=== Work to be completed ===
Pull every line with "OPEN" from the material.

=== Recorded data ===
[Start of section]

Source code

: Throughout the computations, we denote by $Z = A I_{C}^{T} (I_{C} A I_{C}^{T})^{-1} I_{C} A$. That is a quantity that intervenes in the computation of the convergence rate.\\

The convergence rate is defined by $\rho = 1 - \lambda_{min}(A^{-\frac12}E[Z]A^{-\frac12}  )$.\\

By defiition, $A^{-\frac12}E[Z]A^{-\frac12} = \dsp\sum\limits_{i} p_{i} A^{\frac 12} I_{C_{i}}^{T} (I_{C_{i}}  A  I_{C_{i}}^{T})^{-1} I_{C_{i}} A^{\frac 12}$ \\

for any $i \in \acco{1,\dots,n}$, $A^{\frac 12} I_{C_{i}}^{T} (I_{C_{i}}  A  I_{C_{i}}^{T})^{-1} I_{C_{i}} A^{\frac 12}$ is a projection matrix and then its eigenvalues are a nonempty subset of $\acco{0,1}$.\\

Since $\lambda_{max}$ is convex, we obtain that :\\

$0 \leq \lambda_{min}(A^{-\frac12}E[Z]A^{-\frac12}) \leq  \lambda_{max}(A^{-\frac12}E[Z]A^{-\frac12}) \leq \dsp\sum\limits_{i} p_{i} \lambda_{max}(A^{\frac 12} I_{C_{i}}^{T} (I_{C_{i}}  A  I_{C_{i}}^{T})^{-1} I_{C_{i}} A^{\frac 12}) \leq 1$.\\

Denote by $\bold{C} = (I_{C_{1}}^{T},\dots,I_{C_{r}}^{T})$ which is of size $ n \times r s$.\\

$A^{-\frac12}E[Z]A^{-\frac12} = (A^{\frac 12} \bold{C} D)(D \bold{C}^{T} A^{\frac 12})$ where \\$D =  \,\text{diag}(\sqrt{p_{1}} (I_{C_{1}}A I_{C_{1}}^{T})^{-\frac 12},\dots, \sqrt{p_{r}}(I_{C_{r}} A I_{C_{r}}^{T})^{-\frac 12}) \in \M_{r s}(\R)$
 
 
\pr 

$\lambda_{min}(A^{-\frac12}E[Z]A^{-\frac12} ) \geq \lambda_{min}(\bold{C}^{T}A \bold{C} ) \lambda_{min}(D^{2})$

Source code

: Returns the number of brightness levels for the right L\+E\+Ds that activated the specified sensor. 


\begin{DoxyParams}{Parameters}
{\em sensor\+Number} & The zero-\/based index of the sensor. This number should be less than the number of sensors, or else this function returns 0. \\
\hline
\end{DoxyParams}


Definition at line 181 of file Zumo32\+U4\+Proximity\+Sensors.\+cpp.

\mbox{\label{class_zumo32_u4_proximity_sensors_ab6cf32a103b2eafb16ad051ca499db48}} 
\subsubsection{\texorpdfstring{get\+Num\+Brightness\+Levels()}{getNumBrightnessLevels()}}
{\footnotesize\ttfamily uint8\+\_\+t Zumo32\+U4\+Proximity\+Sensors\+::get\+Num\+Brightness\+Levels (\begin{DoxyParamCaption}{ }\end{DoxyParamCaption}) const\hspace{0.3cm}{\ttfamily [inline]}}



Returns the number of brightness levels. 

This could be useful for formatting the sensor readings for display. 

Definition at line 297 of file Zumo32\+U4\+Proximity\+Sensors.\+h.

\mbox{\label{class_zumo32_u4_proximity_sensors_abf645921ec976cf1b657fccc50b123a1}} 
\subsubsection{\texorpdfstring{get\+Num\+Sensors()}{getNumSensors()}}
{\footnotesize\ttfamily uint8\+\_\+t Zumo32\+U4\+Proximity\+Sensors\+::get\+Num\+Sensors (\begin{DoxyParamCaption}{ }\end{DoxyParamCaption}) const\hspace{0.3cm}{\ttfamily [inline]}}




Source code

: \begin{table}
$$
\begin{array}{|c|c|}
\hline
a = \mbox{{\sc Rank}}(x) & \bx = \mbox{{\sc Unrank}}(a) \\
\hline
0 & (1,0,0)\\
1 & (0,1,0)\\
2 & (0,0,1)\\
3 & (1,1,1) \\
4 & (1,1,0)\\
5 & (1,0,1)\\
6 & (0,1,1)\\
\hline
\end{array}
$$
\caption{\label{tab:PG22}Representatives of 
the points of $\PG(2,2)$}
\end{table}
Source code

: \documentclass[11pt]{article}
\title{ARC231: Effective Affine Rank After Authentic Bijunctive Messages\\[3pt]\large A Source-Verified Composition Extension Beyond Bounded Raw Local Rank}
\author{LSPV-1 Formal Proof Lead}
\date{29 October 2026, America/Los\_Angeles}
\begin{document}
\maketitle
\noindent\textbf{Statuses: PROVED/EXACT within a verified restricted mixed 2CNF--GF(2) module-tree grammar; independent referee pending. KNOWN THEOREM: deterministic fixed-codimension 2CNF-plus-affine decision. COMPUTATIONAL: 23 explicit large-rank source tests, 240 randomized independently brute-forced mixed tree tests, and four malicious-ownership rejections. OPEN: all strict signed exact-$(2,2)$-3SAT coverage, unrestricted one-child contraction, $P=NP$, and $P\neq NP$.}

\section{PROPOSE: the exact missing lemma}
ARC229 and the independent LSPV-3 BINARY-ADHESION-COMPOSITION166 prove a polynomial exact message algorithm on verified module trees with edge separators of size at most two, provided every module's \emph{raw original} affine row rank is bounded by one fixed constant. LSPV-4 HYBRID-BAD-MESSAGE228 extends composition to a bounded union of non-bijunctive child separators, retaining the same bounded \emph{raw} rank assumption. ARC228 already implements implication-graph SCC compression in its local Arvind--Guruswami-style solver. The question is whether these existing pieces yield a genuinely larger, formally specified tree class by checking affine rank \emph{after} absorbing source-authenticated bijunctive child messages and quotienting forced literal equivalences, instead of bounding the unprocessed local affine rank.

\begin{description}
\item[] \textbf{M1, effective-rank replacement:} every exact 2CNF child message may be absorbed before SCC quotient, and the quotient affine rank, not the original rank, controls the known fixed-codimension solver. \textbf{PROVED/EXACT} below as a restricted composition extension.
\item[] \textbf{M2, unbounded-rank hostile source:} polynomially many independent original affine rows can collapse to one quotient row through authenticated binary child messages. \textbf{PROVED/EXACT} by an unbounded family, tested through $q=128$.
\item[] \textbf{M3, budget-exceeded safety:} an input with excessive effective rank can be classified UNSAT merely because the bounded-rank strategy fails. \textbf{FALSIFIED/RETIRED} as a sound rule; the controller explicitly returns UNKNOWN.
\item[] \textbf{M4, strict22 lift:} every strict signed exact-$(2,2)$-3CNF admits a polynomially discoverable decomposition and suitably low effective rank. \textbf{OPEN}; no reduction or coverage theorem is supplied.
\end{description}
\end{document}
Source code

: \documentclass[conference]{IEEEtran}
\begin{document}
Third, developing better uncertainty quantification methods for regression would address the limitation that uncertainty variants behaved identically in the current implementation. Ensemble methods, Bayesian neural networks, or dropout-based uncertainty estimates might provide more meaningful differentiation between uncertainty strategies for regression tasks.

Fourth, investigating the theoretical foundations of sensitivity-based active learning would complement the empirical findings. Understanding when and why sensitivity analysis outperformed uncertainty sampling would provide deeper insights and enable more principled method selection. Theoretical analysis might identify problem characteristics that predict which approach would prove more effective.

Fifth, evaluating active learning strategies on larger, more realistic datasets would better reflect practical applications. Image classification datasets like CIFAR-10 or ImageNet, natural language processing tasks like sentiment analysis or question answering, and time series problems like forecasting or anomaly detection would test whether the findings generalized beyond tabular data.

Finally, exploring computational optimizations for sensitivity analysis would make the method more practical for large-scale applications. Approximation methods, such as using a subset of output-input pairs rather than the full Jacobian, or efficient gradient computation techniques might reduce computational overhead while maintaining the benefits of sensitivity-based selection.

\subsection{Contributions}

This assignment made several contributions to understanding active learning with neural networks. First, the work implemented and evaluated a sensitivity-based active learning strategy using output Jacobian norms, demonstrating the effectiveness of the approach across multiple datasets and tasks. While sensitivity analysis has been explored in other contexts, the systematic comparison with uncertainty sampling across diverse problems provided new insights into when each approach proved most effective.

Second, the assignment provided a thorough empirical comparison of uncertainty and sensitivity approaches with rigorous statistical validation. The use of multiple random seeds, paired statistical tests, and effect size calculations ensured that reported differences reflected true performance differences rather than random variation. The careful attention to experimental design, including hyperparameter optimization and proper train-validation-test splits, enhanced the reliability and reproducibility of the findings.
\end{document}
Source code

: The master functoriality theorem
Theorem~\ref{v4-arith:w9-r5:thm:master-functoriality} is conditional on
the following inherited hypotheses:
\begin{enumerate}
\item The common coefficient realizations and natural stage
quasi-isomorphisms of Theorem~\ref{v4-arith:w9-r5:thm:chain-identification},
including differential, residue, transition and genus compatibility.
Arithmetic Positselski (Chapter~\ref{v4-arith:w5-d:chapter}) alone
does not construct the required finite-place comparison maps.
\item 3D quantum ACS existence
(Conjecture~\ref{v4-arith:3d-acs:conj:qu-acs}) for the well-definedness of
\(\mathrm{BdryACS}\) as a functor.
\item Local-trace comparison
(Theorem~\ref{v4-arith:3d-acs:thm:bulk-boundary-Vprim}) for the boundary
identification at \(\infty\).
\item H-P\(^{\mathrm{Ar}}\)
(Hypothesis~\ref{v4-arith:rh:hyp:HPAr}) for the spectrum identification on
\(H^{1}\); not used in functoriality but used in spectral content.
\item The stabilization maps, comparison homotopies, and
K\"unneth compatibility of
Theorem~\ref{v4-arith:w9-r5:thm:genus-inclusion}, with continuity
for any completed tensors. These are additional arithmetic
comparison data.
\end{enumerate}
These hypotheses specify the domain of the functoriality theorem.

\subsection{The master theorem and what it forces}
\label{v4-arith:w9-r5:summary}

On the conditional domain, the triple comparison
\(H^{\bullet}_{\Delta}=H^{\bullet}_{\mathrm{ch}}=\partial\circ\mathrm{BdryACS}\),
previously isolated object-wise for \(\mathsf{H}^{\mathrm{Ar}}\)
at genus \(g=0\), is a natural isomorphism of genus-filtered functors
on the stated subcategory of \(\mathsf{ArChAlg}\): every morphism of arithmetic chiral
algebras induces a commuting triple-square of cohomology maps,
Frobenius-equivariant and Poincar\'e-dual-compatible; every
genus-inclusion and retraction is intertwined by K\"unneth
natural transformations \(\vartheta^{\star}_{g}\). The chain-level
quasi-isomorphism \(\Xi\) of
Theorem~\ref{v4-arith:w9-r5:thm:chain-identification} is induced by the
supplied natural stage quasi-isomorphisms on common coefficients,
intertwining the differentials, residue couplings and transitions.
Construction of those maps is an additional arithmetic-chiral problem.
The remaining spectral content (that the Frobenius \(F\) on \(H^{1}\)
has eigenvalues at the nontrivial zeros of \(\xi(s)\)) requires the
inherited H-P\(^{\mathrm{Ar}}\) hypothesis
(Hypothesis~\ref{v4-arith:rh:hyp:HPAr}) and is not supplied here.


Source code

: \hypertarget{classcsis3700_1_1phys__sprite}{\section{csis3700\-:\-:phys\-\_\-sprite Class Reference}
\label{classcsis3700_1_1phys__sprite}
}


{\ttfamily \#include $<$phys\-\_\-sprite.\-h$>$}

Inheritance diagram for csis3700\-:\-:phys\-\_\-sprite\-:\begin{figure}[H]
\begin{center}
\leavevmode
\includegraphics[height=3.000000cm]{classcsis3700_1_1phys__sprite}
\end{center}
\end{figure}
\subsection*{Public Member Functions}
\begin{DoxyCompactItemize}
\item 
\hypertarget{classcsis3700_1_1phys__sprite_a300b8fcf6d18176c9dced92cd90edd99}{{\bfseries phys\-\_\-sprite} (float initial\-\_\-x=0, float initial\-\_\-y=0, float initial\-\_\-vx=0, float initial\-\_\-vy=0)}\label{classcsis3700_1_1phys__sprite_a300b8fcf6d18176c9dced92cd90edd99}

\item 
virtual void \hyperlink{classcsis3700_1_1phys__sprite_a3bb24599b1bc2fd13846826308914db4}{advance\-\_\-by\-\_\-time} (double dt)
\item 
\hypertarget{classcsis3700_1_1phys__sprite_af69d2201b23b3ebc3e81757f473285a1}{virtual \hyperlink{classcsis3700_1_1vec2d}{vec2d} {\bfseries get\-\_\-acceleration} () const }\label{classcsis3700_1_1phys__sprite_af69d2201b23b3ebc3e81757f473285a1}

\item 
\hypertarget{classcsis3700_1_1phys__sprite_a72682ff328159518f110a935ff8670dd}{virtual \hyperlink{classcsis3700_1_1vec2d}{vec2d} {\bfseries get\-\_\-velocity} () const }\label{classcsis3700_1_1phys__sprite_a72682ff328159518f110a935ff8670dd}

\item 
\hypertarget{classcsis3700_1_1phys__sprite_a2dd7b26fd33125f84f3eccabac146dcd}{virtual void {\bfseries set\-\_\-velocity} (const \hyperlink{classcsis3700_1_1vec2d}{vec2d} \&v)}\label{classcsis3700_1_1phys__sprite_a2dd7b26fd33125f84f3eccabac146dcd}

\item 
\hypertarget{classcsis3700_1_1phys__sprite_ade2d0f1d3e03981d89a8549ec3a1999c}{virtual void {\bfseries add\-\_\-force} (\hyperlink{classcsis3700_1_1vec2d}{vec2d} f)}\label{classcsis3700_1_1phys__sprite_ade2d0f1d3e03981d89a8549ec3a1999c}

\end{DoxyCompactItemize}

[End of section]

=== Reply to the task ===
\noindent\textbf{Statuses: PROVED/EXACT within a verified restricted mixed 2CNF--GF(2) module-tree grammar; independent referee pending. KNOWN THEOREM: deterministic fixed-codimension 2CNF-plus-affine decision. COMPUTATIONAL: 23 explicit large-rank source tests, 240 randomized independently brute-forced mixed tree tests, and four malicious-ownership rejections. OPEN: all strict signed exact-$(2,2)$-3SAT coverage, unrestricted one-child contraction, $P=NP$, and $P\neq NP$.}
\item[] \textbf{M4, strict22 lift:} every strict signed exact-$(2,2)$-3CNF admits a polynomially discoverable decomposition and suitably low effective rank. \textbf{OPEN}; no reduction or coverage theorem is supplied.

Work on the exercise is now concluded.